Poisson Point Process Model

Creates an instance of the Poisson point process model which can then be fitted to point pattern data.

Keywords
models, spatial
Usage
Poisson()
Details

The function ppm, which fits point process models to point pattern data, requires an argument interaction of class "interact" describing the interpoint interaction structure of the model to be fitted. The appropriate description of the Poisson process is provided by the value of the function Poisson.

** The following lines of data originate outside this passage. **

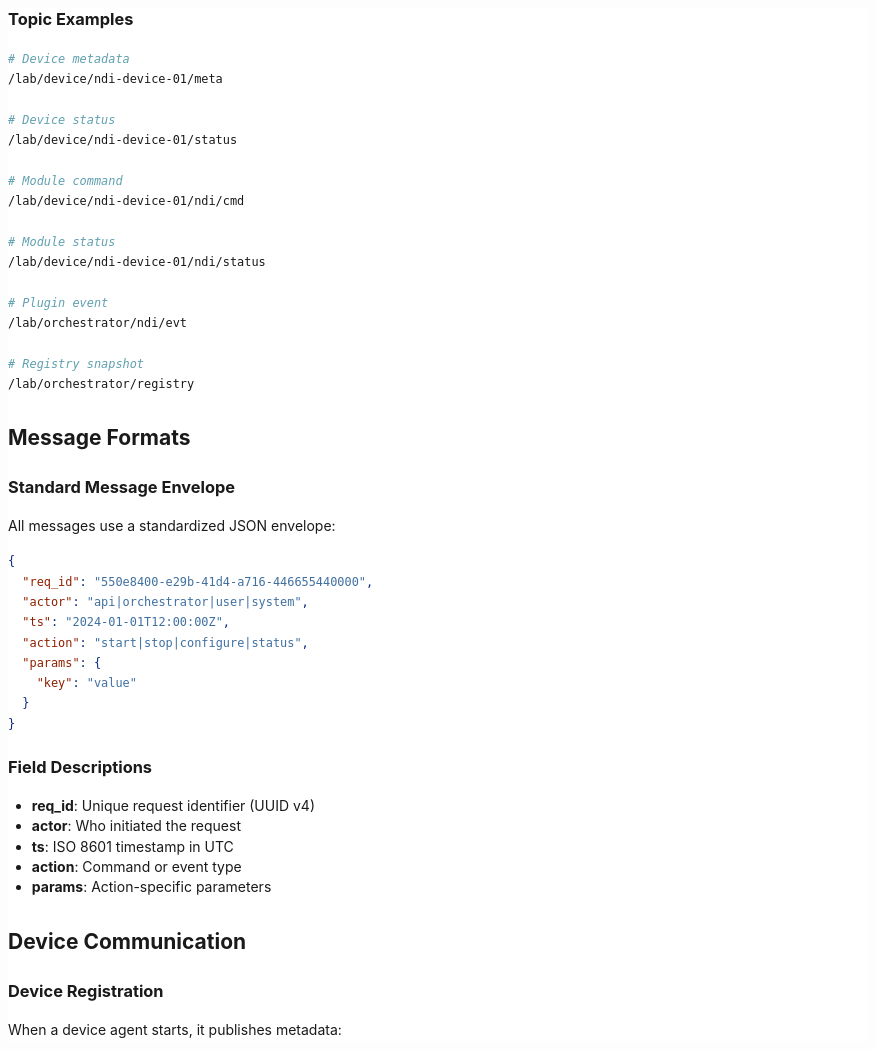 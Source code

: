 ### Topic Examples
```bash
# Device metadata
/lab/device/ndi-device-01/meta

# Device status
/lab/device/ndi-device-01/status

# Module command
/lab/device/ndi-device-01/ndi/cmd

# Module status
/lab/device/ndi-device-01/ndi/status

# Plugin event
/lab/orchestrator/ndi/evt

# Registry snapshot
/lab/orchestrator/registry
```

## Message Formats

### Standard Message Envelope
All messages use a standardized JSON envelope:

```json
{
  "req_id": "550e8400-e29b-41d4-a716-446655440000",
  "actor": "api|orchestrator|user|system",
  "ts": "2024-01-01T12:00:00Z",
  "action": "start|stop|configure|status",
  "params": {
    "key": "value"
  }
}
```

### Field Descriptions
- **req_id**: Unique request identifier (UUID v4)
- **actor**: Who initiated the request
- **ts**: ISO 8601 timestamp in UTC
- **action**: Command or event type
- **params**: Action-specific parameters

## Device Communication

### Device Registration
When a device agent starts, it publishes metadata:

This works for all types of Poisson processes including multitype and nonstationary Poisson processes.

Value

  • An object of class "interact" describing the interpoint interaction structure of the Poisson point process (namely, there are no interactions).

See Also

ppm, Strauss

Aliases
  • Poisson
Examples
data(nztrees)
 ppm(nztrees, ~1, Poisson())
 # fit the stationary Poisson process to 'nztrees'
 # no edge correction needed

 data(longleaf)
 <testonly>longleaf <- longleaf[seq(1, longleaf$n, by=50)]</testonly>
 longadult <- longleaf[longleaf$marks >= 30, ]
 longadult <- unmark(longadult)
 ppm(longadult, ~ x, Poisson())
 # fit the nonstationary Poisson process 
 # with intensity lambda(x,y) = exp( a + bx)

 data(lansing)
 # trees marked by species
 <testonly>lansing <- lansing[seq(1,lansing$n, by=30), ]</testonly>
 ppm(lansing, ~ marks, Poisson())
 # fit stationary marked Poisson process
 # with different intensity for each species

ppm(lansing, ~ marks * polynom(x,y,3), Poisson())
 # fit nonstationary marked Poisson process
 # with different log-cubic trend for each species
<testonly># equivalent functionality - smaller dataset
 data(betacells)
 ppm(betacells, ~ marks * polynom(x,y,2), Poisson())</testonly>
Documentation reproduced from package spatstat, version 1.25-1, License: GPL (>= 2)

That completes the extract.